The answer must consist of each line below that contains the word "https", copied in full.

··· Material for the task

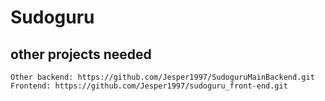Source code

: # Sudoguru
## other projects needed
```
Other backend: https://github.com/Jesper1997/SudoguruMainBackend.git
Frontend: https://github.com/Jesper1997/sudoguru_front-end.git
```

······
··· Material for the task

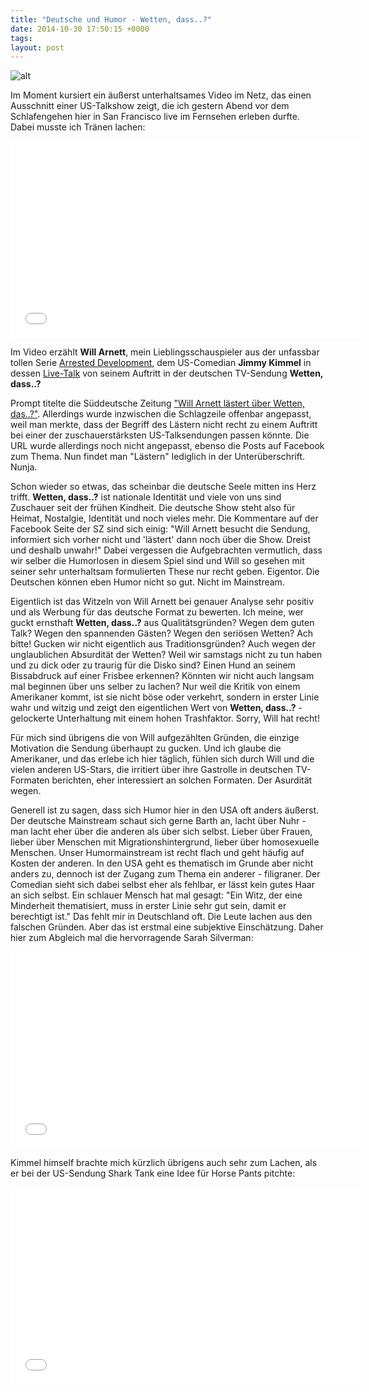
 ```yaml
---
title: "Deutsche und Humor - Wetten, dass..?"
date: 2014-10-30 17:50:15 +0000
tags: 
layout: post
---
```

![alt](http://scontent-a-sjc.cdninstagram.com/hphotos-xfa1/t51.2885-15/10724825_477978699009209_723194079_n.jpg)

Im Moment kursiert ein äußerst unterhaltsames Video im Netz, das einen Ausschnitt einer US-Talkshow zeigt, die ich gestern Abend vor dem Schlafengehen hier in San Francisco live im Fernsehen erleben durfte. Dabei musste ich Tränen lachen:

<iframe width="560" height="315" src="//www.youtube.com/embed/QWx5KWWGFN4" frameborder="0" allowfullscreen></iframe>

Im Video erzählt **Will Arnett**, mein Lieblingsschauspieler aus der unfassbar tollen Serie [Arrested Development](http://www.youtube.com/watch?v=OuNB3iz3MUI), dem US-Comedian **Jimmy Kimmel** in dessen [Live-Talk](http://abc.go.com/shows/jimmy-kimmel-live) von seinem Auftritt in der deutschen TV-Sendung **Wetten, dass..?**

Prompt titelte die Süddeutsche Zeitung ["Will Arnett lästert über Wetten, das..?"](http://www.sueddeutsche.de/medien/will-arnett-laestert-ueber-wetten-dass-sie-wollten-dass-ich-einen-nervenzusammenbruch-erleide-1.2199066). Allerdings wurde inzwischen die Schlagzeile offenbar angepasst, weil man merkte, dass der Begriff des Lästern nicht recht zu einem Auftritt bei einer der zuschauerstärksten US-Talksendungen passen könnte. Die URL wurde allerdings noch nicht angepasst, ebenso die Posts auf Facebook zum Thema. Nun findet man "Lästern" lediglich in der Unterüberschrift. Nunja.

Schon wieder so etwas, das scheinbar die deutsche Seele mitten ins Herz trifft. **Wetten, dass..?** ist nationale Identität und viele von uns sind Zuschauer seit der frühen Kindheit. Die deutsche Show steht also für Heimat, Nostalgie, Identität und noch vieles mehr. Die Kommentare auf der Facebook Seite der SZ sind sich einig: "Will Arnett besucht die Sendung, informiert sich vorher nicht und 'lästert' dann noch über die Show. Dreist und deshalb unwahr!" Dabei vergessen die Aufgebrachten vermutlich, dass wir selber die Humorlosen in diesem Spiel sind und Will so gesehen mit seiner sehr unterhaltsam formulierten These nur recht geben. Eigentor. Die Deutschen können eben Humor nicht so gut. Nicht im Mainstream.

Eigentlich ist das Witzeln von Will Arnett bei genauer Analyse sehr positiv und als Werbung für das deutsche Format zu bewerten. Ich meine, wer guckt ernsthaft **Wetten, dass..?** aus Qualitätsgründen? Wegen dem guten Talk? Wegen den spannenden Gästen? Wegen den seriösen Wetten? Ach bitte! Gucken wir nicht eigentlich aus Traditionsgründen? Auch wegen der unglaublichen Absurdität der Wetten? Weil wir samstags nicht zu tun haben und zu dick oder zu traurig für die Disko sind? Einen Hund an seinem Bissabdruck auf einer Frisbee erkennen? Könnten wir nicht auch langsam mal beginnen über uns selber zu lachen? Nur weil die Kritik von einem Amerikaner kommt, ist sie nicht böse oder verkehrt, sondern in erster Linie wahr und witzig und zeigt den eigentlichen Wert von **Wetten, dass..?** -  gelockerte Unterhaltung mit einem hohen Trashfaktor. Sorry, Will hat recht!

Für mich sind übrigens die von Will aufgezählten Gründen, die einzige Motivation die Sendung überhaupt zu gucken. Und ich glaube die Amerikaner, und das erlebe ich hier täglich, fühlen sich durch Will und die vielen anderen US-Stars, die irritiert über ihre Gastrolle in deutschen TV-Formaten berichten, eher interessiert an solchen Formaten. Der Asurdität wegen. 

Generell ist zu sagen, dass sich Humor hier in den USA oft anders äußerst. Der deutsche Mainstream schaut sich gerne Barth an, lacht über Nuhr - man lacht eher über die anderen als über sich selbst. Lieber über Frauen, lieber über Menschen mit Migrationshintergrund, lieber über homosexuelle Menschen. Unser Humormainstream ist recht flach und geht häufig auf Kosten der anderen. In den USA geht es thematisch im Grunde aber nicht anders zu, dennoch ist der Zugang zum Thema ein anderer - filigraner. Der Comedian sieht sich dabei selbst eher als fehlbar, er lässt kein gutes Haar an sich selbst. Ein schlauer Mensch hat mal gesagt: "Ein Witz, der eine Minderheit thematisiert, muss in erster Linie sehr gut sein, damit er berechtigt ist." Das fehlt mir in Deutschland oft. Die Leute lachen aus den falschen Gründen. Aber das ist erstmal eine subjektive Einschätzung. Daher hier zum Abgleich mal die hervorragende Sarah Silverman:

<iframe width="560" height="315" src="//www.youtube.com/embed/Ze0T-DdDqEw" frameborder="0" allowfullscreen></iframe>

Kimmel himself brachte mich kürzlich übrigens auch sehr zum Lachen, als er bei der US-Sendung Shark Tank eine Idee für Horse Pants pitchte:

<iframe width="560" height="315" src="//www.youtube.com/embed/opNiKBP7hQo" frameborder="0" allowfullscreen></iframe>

······

== Answer to this task ==
Other backend: https://github.com/Jesper1997/SudoguruMainBackend.git
Frontend: https://github.com/Jesper1997/sudoguru_front-end.git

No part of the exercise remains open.